Date of Death: October 30, 2005

Death Place: Conover, NC

Rebekah Warlick Rowe Cilley

CONOVER — Mrs. Cilley, of Conover, a member of prominent Catawba County families whose career took her to distinguished positions both nearby and across the world from her native Newton, died Sunday following several weeks of illness.

Mrs. Cilley, whose immediate family included two mayors of Newton, Eli Alexander Warlick, the city’s fourth mayor (1867-69) and George Andrew Warlick (1913-18), returned to her native county a quarter century ago and pursued her zeal for historic preservation with her husband, who was a member of a prominent Hickory clan.

A memorial service for Mrs. Cilley, who died at Palliative Care Center and Hospice of Catawba Valley, will be conducted Wednesday at 1 p.m. at Newton First Presbyterian Church Chapel (old sanctuary). Officiating will be the Rev. Dr. John Skelly, interim pastor of the church. The family will receive friends in the church parlor immediately following the service. Burial in Eastview Cemetery in Newton will be private.

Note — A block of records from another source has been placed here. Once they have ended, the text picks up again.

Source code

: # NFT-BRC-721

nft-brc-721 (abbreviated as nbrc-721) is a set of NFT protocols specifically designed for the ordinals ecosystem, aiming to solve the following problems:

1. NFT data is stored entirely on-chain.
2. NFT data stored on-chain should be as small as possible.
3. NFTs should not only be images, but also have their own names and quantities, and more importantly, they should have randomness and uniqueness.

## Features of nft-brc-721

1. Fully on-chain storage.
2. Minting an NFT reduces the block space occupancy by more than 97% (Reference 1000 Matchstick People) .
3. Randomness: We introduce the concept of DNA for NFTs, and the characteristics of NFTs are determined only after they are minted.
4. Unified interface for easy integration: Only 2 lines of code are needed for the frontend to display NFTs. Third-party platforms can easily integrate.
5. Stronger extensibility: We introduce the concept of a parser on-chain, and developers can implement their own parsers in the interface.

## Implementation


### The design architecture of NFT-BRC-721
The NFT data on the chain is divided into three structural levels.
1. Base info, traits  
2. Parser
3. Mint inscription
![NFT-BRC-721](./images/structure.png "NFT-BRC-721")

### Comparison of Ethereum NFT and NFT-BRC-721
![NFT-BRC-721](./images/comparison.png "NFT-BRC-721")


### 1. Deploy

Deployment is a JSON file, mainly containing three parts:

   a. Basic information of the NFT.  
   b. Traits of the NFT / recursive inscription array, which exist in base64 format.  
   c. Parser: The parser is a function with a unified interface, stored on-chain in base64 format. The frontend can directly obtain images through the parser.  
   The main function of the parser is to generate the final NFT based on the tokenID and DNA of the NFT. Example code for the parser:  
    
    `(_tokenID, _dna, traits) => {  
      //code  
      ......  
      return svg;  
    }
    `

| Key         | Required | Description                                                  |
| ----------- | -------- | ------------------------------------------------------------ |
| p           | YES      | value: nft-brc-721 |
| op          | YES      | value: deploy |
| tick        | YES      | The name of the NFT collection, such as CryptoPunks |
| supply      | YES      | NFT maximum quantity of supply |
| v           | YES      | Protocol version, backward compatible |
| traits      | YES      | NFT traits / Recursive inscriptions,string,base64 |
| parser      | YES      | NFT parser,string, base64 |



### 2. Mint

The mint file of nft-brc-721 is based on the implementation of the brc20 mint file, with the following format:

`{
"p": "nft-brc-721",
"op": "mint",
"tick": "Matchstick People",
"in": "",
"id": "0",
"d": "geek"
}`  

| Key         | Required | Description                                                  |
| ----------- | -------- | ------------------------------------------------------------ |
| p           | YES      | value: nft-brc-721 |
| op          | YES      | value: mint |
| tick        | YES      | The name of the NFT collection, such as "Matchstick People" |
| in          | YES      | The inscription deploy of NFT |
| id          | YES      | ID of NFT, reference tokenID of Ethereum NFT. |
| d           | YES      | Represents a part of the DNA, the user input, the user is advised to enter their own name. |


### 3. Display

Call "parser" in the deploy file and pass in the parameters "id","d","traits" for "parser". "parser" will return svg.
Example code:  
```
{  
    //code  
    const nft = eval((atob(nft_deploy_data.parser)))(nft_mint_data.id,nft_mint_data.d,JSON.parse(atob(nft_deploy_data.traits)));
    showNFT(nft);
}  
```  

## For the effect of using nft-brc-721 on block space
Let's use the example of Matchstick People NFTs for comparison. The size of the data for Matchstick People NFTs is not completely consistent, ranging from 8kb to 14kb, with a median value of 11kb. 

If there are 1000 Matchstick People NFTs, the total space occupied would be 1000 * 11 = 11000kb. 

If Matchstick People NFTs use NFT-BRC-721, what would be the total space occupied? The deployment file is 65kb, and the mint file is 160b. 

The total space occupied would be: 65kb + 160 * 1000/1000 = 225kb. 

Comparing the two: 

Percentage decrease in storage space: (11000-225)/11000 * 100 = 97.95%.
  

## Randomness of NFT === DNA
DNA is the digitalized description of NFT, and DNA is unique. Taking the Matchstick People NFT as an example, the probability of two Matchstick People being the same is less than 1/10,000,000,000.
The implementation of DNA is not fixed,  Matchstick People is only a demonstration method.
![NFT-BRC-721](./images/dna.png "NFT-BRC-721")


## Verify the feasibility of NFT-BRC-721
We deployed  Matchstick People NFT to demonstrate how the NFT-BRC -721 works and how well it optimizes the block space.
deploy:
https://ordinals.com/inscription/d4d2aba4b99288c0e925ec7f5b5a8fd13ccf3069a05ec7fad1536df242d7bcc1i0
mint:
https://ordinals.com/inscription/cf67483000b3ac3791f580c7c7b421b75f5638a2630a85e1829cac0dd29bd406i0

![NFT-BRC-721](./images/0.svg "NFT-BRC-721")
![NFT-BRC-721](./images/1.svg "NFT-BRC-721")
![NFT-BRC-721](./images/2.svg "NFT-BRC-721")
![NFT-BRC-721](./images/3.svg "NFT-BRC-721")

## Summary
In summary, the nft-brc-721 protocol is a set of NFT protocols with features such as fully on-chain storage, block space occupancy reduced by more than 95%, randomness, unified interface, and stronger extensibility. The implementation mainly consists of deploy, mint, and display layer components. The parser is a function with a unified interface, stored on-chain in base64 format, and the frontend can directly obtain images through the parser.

She was a daughter of the late Winnie Warlick and Clyde Fulton Rowe, a seventh generation descendant of the two Newton area families. Her grandparents were Mr. and Mrs. Daniel Lafayette Rowe and George Andrew Warlick and his wife, Lillie Gill Warlick; in 1970 she was married to Hickory native Donald Adoolphus Cilley.

Following graduation from the former Newton High school she was educated at Virginia Intermont College in Bristol, VA, where she was president of Phi Rho Pi, Alpha Chapter, National Forensic Society, receiving the diamond key pin in debating. She was a member of the women’s college’s Glee Club and violinist in the college string ensemble.

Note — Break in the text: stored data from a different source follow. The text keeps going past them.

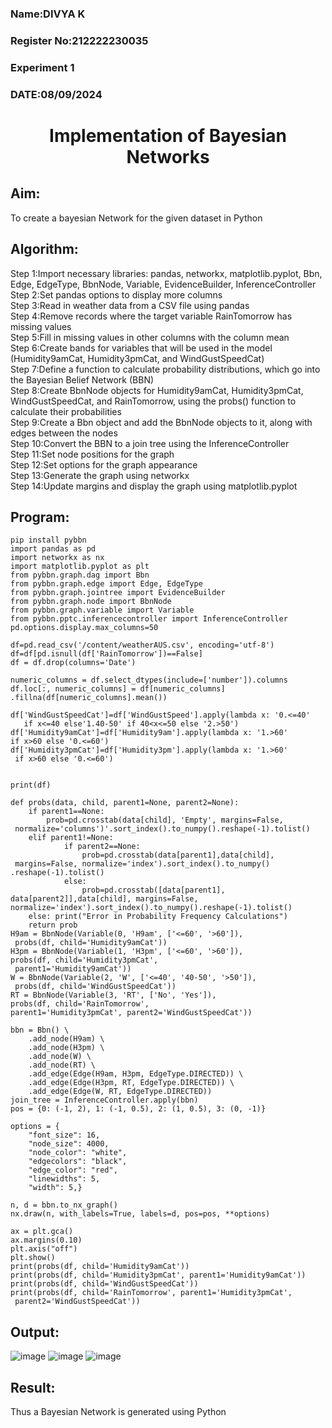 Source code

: <H3> Name:DIVYA K </H3>
<H3>Register No:212222230035</H3>
<H3> Experiment 1</H3>
<H3>DATE:08/09/2024</H3>

<H1 ALIGN=CENTER> Implementation of Bayesian Networks</H1>

## Aim:
To create a bayesian Network for the given dataset in Python
## Algorithm:
Step 1:Import necessary libraries: pandas, networkx, matplotlib.pyplot, Bbn, Edge,
EdgeType, BbnNode, Variable, EvidenceBuilder, InferenceController<br/>
Step 2:Set pandas options to display more columns<br/>
Step 3:Read in weather data from a CSV file using pandas<br/>
Step 4:Remove records where the target variable RainTomorrow has missing values<br/>
Step 5:Fill in missing values in other columns with the column mean<br/>
Step 6:Create bands for variables that will be used in the model (Humidity9amCat,
Humidity3pmCat, and WindGustSpeedCat)<br/>
Step 7:Define a function to calculate probability distributions, which go into the
Bayesian Belief Network (BBN)<br/>
Step 8:Create BbnNode objects for Humidity9amCat, Humidity3pmCat, WindGustSpeedCat,
and RainTomorrow, using the probs() function to calculate their probabilities<br/>
Step 9:Create a Bbn object and add the BbnNode objects to it, along with edges
between the nodes<br/>
Step 10:Convert the BBN to a join tree using the InferenceController<br/>
Step 11:Set node positions for the graph<br/>
Step 12:Set options for the graph appearance<br/>
Step 13:Generate the graph using networkx<br/>
Step 14:Update margins and display the graph using matplotlib.pyplot<br/>

## Program:
```
pip install pybbn
import pandas as pd 
import networkx as nx 
import matplotlib.pyplot as plt 
from pybbn.graph.dag import Bbn
from pybbn.graph.edge import Edge, EdgeType
from pybbn.graph.jointree import EvidenceBuilder
from pybbn.graph.node import BbnNode
from pybbn.graph.variable import Variable
from pybbn.pptc.inferencecontroller import InferenceController
pd.options.display.max_columns=50

df=pd.read_csv('/content/weatherAUS.csv', encoding='utf-8')
df=df[pd.isnull(df['RainTomorrow'])==False]
df = df.drop(columns='Date')

numeric_columns = df.select_dtypes(include=['number']).columns
df.loc[:, numeric_columns] = df[numeric_columns]
.fillna(df[numeric_columns].mean())

df['WindGustSpeedCat']=df['WindGustSpeed'].apply(lambda x: '0.<=40'
   if x<=40 else'1.40-50' if 40<x<=50 else '2.>50')
df['Humidity9amCat']=df['Humidity9am'].apply(lambda x: '1.>60'
if x>60 else '0.<=60')
df['Humidity3pmCat']=df['Humidity3pm'].apply(lambda x: '1.>60'
 if x>60 else '0.<=60')


print(df)

def probs(data, child, parent1=None, parent2=None):
    if parent1==None:
        prob=pd.crosstab(data[child], 'Empty', margins=False,
 normalize='columns')'.sort_index().to_numpy().reshape(-1).tolist()
    elif parent1!=None:
            if parent2==None:
                prob=pd.crosstab(data[parent1],data[child],
 margins=False, normalize='index').sort_index().to_numpy()
.reshape(-1).tolist()
            else:
                prob=pd.crosstab([data[parent1],
data[parent2]],data[child], margins=False,
normalize='index').sort_index().to_numpy().reshape(-1).tolist()
    else: print("Error in Probability Frequency Calculations")
    return prob
H9am = BbnNode(Variable(0, 'H9am', ['<=60', '>60']),
 probs(df, child='Humidity9amCat'))
H3pm = BbnNode(Variable(1, 'H3pm', ['<=60', '>60']),
probs(df, child='Humidity3pmCat',
 parent1='Humidity9amCat'))
W = BbnNode(Variable(2, 'W', ['<=40', '40-50', '>50']),
 probs(df, child='WindGustSpeedCat'))
RT = BbnNode(Variable(3, 'RT', ['No', 'Yes']),
probs(df, child='RainTomorrow',
parent1='Humidity3pmCat', parent2='WindGustSpeedCat'))

bbn = Bbn() \
    .add_node(H9am) \
    .add_node(H3pm) \
    .add_node(W) \
    .add_node(RT) \
    .add_edge(Edge(H9am, H3pm, EdgeType.DIRECTED)) \
    .add_edge(Edge(H3pm, RT, EdgeType.DIRECTED)) \
    .add_edge(Edge(W, RT, EdgeType.DIRECTED))
join_tree = InferenceController.apply(bbn)
pos = {0: (-1, 2), 1: (-1, 0.5), 2: (1, 0.5), 3: (0, -1)}

options = {
    "font_size": 16,
    "node_size": 4000,
    "node_color": "white",
    "edgecolors": "black",
    "edge_color": "red",
    "linewidths": 5,
    "width": 5,}

n, d = bbn.to_nx_graph()
nx.draw(n, with_labels=True, labels=d, pos=pos, **options)

ax = plt.gca()
ax.margins(0.10)
plt.axis("off")
plt.show()
print(probs(df, child='Humidity9amCat'))
print(probs(df, child='Humidity3pmCat', parent1='Humidity9amCat'))
print(probs(df, child='WindGustSpeedCat'))
print(probs(df, child='RainTomorrow', parent1='Humidity3pmCat',
 parent2='WindGustSpeedCat'))
```
## Output:
![image](https://github.com/user-attachments/assets/42e08e46-7cc5-4658-a68e-afc8d37c12fc)
![image](https://github.com/user-attachments/assets/9c583eab-4b14-4c29-85a8-2fccf1abbb6b)
![image](https://github.com/user-attachments/assets/c5ff47f9-f79f-4ca5-a0d5-0fc07d01789c)



## Result:
   Thus a Bayesian Network is generated using Python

In her youth she was the Charlotte Observer’s, ‘Carolinas Career Girl of the Month.’ In 1949 she went to Tokyo, Japan to become the civilian executive assistant to Major General Edwin K. Wright, who was General Douglas MacArthur’s G-3 (chief of operations) while MacArthur was Supreme Commander for the Allied Powers in Japan following World War II. She had a Top Secret clearance and worked with MacArthur’s General Staff on the operations of the Korean War.

Later the then-Miss Rowe became executive assistant to Dr. John R. Cunningham, president of Davidson College. In the 1970s, while residing in Raleigh with her husband, she was assistant to Senator James D. Speed of Louisburg (Franklin County) in the Senate of the North Carolina General Assembly.

With a life-long interest in local history, Mrs. Cilley and her husband were benefactors of the Catawba County Museum of History. She was a member of the John Hoyle Chapter, Daughters of the American Revolution and Ransom-Sherrill Chapter, United Daughters of the Confederacy, and the Catawba County Historical Association.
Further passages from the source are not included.